Let me give you a concrete example, and this is a live demo. If I start a brand new clean chat and say “tell me about my friend Dan”, I happen to know I have multiple Dans in the system. If it works correctly, it should figure out that Dan is a person, hit the database, look up the potential Dans. Found them, both of them, and asks which one I meant. Because there are two, and it doesn’t want to guess. One of my rules in the system is: don’t guess, if you’re not 100% sure, verify.
If I create another example, “when is the last time I talked to Kathy?” Again, I didn’t even give it a last name. Previously I would have had to say a bunch of things about that person. If we were in a chat session from earlier that day or even a couple of days ago, I’d have to kind of rebuild it all from scratch. This found that there’s only one Kathy entity, went and found the person file in the system which includes the last contact. So in this case it wasn’t the last time I talked to Kathy, it was that she was mentioned in an email. That’s a little tweaking I can do, because I did specify “talk to” versus her showing up anywhere in the system, but you get the drift.

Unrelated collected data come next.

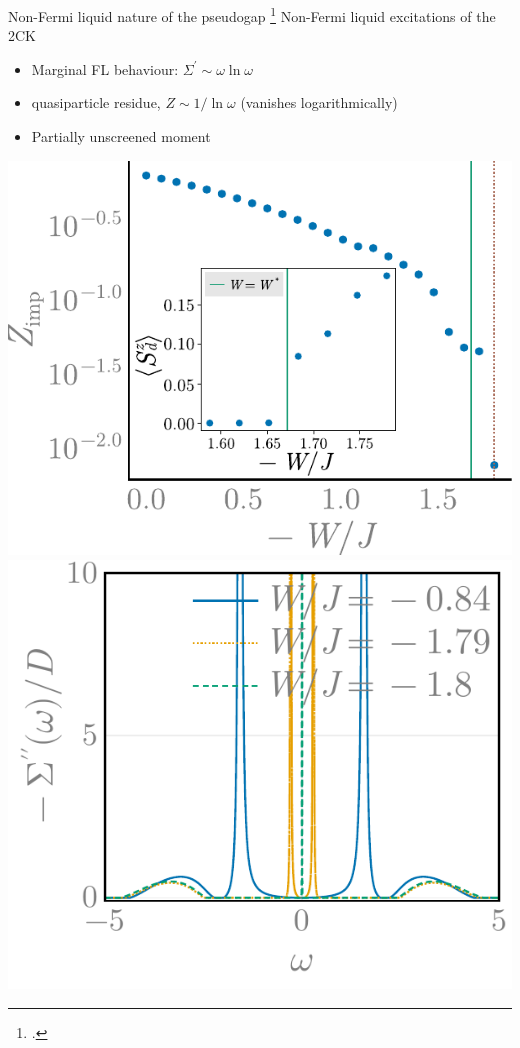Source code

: \documentclass[10pt,aspectratio=169]{beamer}
\begin{document}
\begin{frame}{Non-Fermi liquid nature of the pseudogap}
	\footcite{Coleman_tsvelik,Schofield1997,varma2002singular,Patra2023MCK}
	\alert{Non-Fermi liquid} excitations of the 2CK
	\begin{itemize}
		\item \alert{Marginal FL} behaviour: $\Sigma^{\prime} \sim \omega \ln \omega$
		\item quasiparticle residue, \(Z \sim 1/\ln \omega\) (vanishes logarithmically)
		\item Partially \alert{unscreened} moment
	\end{itemize}
    \includegraphics[width=0.32\linewidth]{localQPResidue.pdf}
    \includegraphics[width=0.32\linewidth]{sigmaImag_49-1000.pdf}
	
\end{frame}
\end{document}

So thinking about memory in terms of the longest-term context, those JSONL files, the useful caught memories, and then the ability to look up memories that have a high likelihood of being relevant to the session I just started. It doesn’t just do this at the top of a new session. It’ll do it anywhere in the session. It’s going to extract memories and keep doing it.
This is brand new, I literally built this in the last 24 hours. It’s pretty awesome. There’s even this little thing where if it extracts a memory but doesn’t know where in the system it represents, in this case, these are partners we have, I have a file for Kent C. Dodds, who is a friend and a client, and it mentions Epic Web, but we don’t have a standalone Epic Web entity yet. I have to figure out what that means, whether I want to or not. This lets me ignore it or type ahead to resolve it.
It does the same thing with files. If I’m talking about a particular problem area, it can look at the last time I talked about that problem area or part of the app or feature, and instead of having to scan for all the files, it can look at what files we touched last time we worked on this, and save a bunch of time and tokens while doing it.
Again, this doesn’t even have a vector search component to it. I had a great call with my buddy Joel Hooks this morning and a bunch of his crew from Egghead. Joel has some cool open source stuff I’m going to try out as adding a vector layer to this, to see what that unlocks, because my last two attempts I’m pretty sure I was just doing vector stuff wrong. We’ll see, that’ll be an update in the future.
So that is the evolution of a very powerful but also very simple text-based memory system, and a much more sophisticated one that I’m evolving toward. My plan is to keep running them in parallel, and at some point in the future I may merge them or keep them separate if they generate notably different results. Otherwise they’ll end up being sort of one and the same. I really do kind of like the simplicity and the beauty of the flat file-based one. That’s my update for the day.